> [PROBLEM DETAILS] Search the data for the string "pour" and extract every line where it appears.

Segment Start: MATERIAL FOR THIS EXERCISE

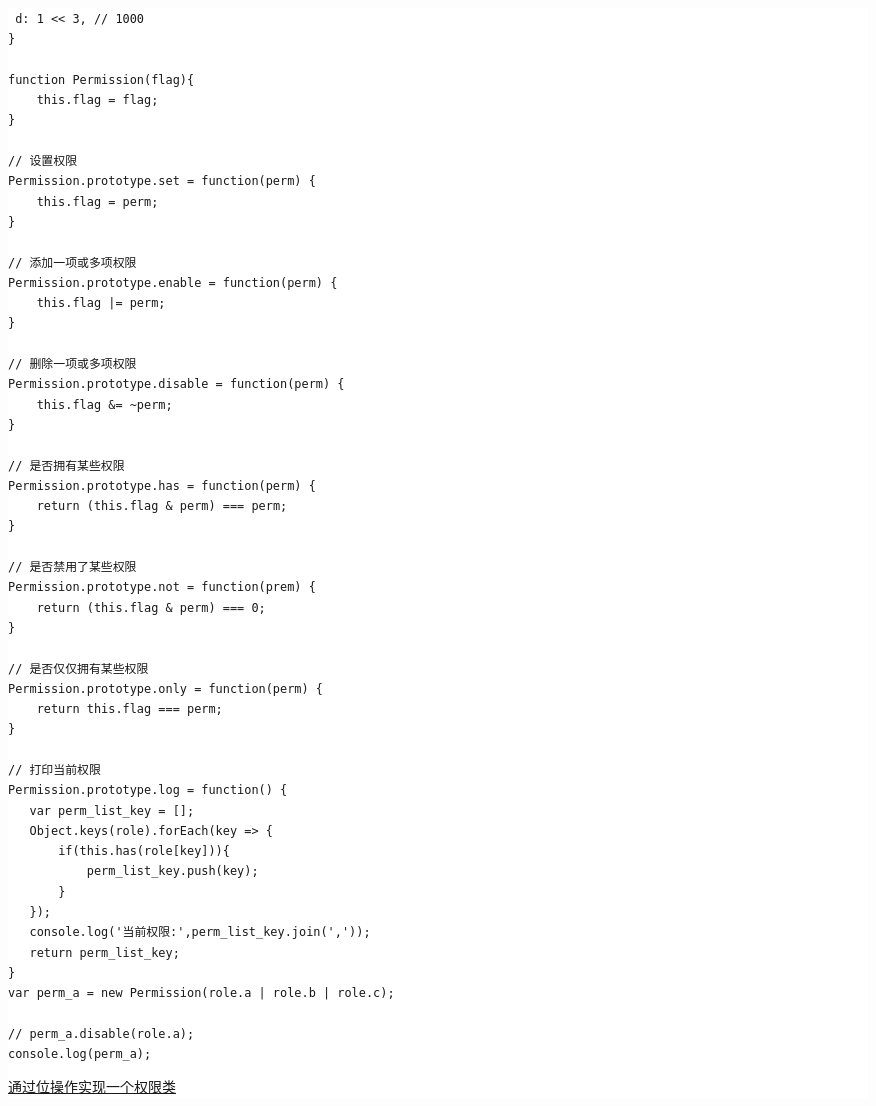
 ```
 d: 1 << 3, // 1000
}

function Permission(flag){
    this.flag = flag;
}

// 设置权限
Permission.prototype.set = function(perm) {
    this.flag = perm;
}

// 添加一项或多项权限
Permission.prototype.enable = function(perm) {
    this.flag |= perm;
}

// 删除一项或多项权限
Permission.prototype.disable = function(perm) {
    this.flag &= ~perm;
}

// 是否拥有某些权限
Permission.prototype.has = function(perm) {
    return (this.flag & perm) === perm;
}

// 是否禁用了某些权限
Permission.prototype.not = function(prem) {
    return (this.flag & perm) === 0;
}

// 是否仅仅拥有某些权限
Permission.prototype.only = function(perm) {
    return this.flag === perm;
}

// 打印当前权限
Permission.prototype.log = function() {
   var perm_list_key = [];
   Object.keys(role).forEach(key => {
       if(this.has(role[key])){
           perm_list_key.push(key);
       }
   });
   console.log('当前权限:',perm_list_key.join(','));
   return perm_list_key;
}
var perm_a = new Permission(role.a | role.b | role.c);

// perm_a.disable(role.a);
console.log(perm_a);
```
[通过位操作实现一个权限类](http://js.jsrun.net/wdXKp/edit)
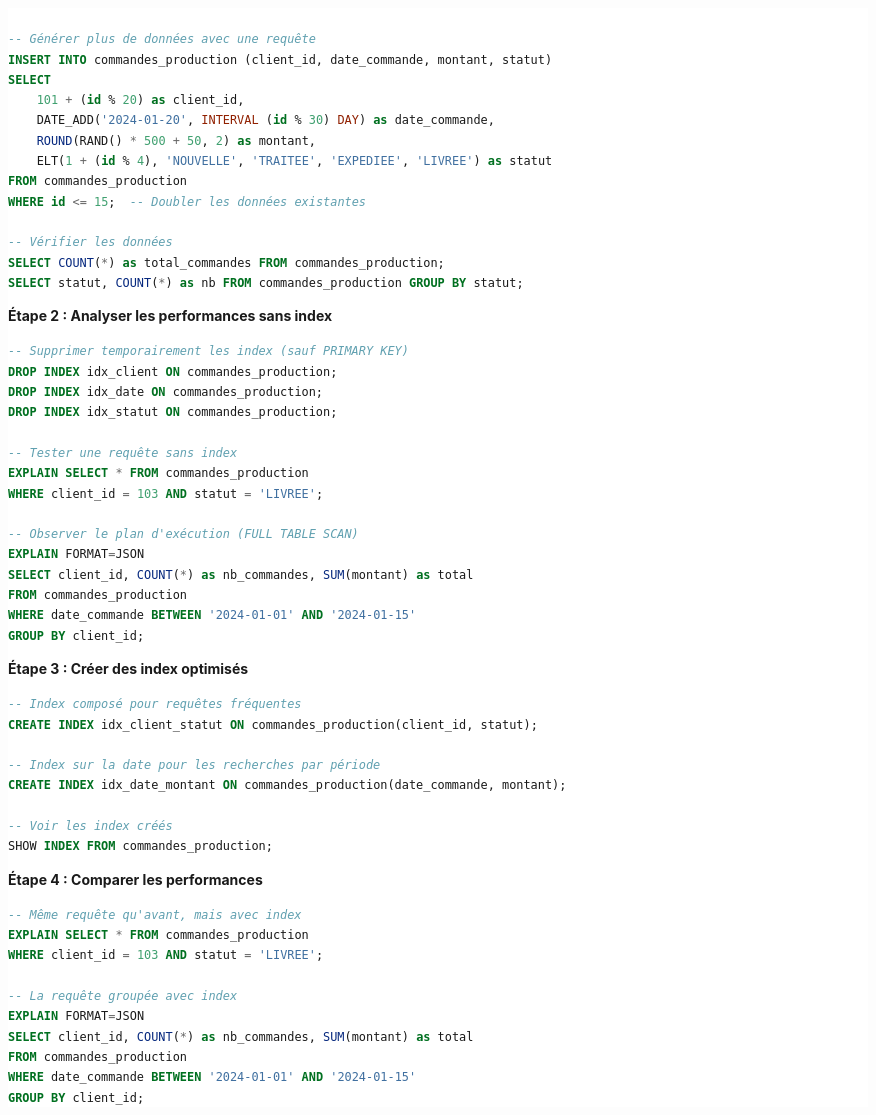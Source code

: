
 ```sql

-- Générer plus de données avec une requête
INSERT INTO commandes_production (client_id, date_commande, montant, statut)
SELECT 
    101 + (id % 20) as client_id,
    DATE_ADD('2024-01-20', INTERVAL (id % 30) DAY) as date_commande,
    ROUND(RAND() * 500 + 50, 2) as montant,
    ELT(1 + (id % 4), 'NOUVELLE', 'TRAITEE', 'EXPEDIEE', 'LIVREE') as statut
FROM commandes_production
WHERE id <= 15;  -- Doubler les données existantes

-- Vérifier les données
SELECT COUNT(*) as total_commandes FROM commandes_production;
SELECT statut, COUNT(*) as nb FROM commandes_production GROUP BY statut;
```

**Étape 2 : Analyser les performances sans index**
```sql
-- Supprimer temporairement les index (sauf PRIMARY KEY)
DROP INDEX idx_client ON commandes_production;
DROP INDEX idx_date ON commandes_production;
DROP INDEX idx_statut ON commandes_production;

-- Tester une requête sans index
EXPLAIN SELECT * FROM commandes_production 
WHERE client_id = 103 AND statut = 'LIVREE';

-- Observer le plan d'exécution (FULL TABLE SCAN)
EXPLAIN FORMAT=JSON 
SELECT client_id, COUNT(*) as nb_commandes, SUM(montant) as total
FROM commandes_production 
WHERE date_commande BETWEEN '2024-01-01' AND '2024-01-15'
GROUP BY client_id;
```

**Étape 3 : Créer des index optimisés**
```sql
-- Index composé pour requêtes fréquentes
CREATE INDEX idx_client_statut ON commandes_production(client_id, statut);

-- Index sur la date pour les recherches par période
CREATE INDEX idx_date_montant ON commandes_production(date_commande, montant);

-- Voir les index créés
SHOW INDEX FROM commandes_production;
```

**Étape 4 : Comparer les performances**
```sql
-- Même requête qu'avant, mais avec index
EXPLAIN SELECT * FROM commandes_production 
WHERE client_id = 103 AND statut = 'LIVREE';

-- La requête groupée avec index
EXPLAIN FORMAT=JSON 
SELECT client_id, COUNT(*) as nb_commandes, SUM(montant) as total
FROM commandes_production 
WHERE date_commande BETWEEN '2024-01-01' AND '2024-01-15'
GROUP BY client_id;

```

Segment End: MATERIAL FOR THIS EXERCISE

> [EXERCISE RESPONSE]
-- Index composé pour requêtes fréquentes
-- Index sur la date pour les recherches par période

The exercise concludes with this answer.